New study suggests CCP is controlling Tik Tok's algorithms

A new study published by the Network Contagion Research Institute and Rutgers University purports to show what many have long suspected: that wildly popular social media app Tik Tok is artificially amplifying content at the request of the Chinese Communist Party. The study found "a strong possibility that TikTok systematically promotes or demotes content on the basis of whether it is aligned with or opposed to the interests of the Chinese Government."

Tik Tok is owned by Chinese company ByteDance, which has been widely and credibly suspected of working hand-in-glove with the Communist Chinese dictatorship. ByteDance has somewhat implausibly denied connections with the Chinese government and has furthermore denied numerous claims — including some raised by its former executives — that ByteDance shares data on Americans' Tik Tok usage (and other cell phone data) with the Chinese government. Concerns about ByteDance's relationship with the CCP have led both Democrats and Republicans in the United States, as well as numerous other governments around the world, to push for legal controls on the controversial app.
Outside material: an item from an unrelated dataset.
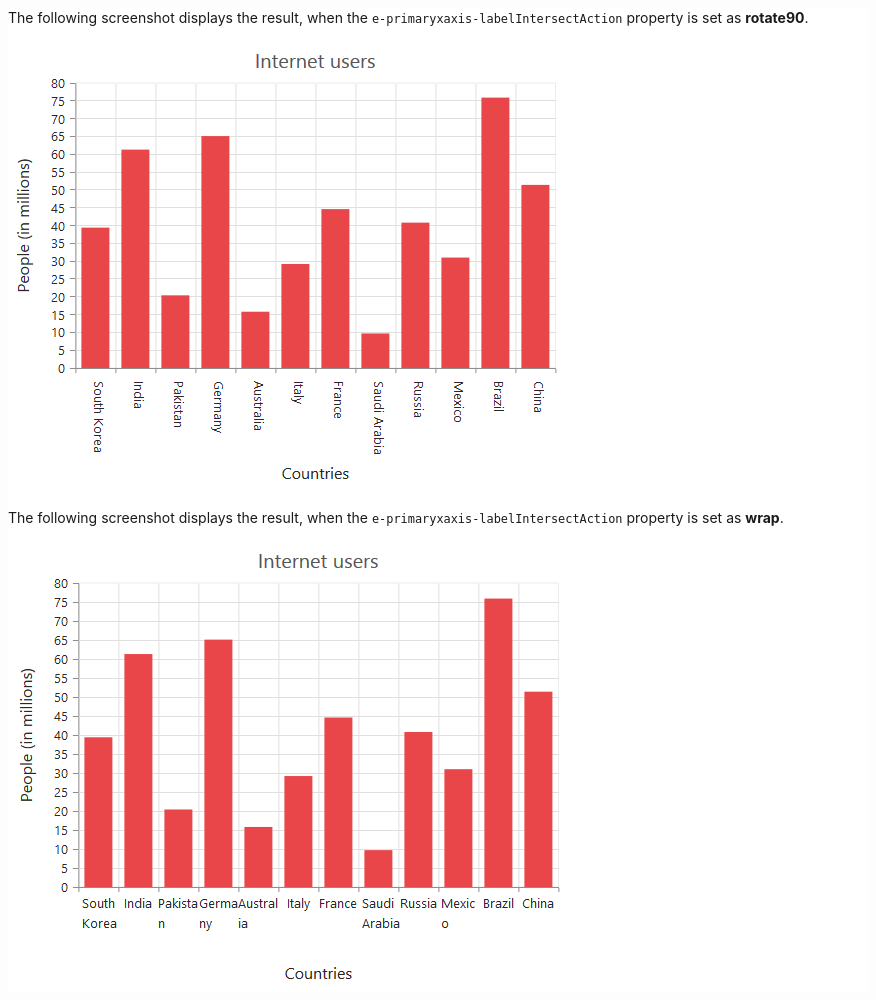 
The following screenshot displays the result, when the `e-primaryxaxis-labelIntersectAction` property is set as **rotate90**.

![LabelIntersectAction Rotate90](Axis_images/axis_img44.png)


The following screenshot displays the result, when the `e-primaryxaxis-labelIntersectAction` property is set as **wrap**.

![LabelIntersectAction Wrap](Axis_images/axis_img45.png)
In addition to data security concerns, many internet watchdog orgs have suggested that Tik Tok appears to be artificially boosting content that aligns with the CCP's geopolitical goals, including destabilizing the United States and its Western allies. The authors of the new study believe that they have found convincing evidence that this is happening.

The authors analyzed hashtag data on six topics known to be sensitive to the Chinese dictatorship: 1) Uyghurs; 2) Tiananmen Square; 3) Tibet; 4) Hong Kong; 5) Taiwan; 6) South China Sea. The authors compared whether content related to those hashtags was boosted or muted on Tik Tok, compared with how similar hashtags achieved visibility on Instagram, which has a similarly-sized user base. The study's authors also compared hashtag behavior on topics that are not sensitive to the CCP, to ensure that behavior with respect to those hashtags was not also different, which would suggest perhaps that differences in user demographics might account for differences in how hashtags were received.

According to the study's authors, "While ratios for non-sensitive topics (e.g., general political and pop-culture) generally followed user ratios (~2:1), ratios for topics sensitive to the Chinese Government were much higher (>10:1)." After controlling for other variables, the study's authors concluded that the Chinese government is actively suppressing Tik Tok content related to these six topics, as well as pro-Ukraine content, and pro-Israel content.

The study also found that certain topics of interest to the Chinese dictatorship were almost certainly artificially boosted by Tik Tok, such as content promoting Kashmiri independence, noting that "The significance of the overrepresentation of #standwithkashmir specifically, with over 225 million posts, should not be understated. To contextualize the magnitude of this activity, consider that the total sum of #standwithkashmir posts outweighs the sum of all other political hashtags in our sample put together (23,176,698) by an order of magnitude. The BLM hashtag, one of the most widely used hashtags in politics, reached its peak on Twitter at merely ~50 million posts 31 by comparison. It is challenging to imagine that activity of such magnitude could occur on a platform organically, and without the knowledge and consent of the platform itself."

As the study notes, its findings are concerning given that a recent Pew study indicated that a third of adults in the U.S. under the age of 30 regularly get news from Tik Tok, which suggests that the next generation will have had a significant portion of their news content spoon fed to them by a communist dictatorship.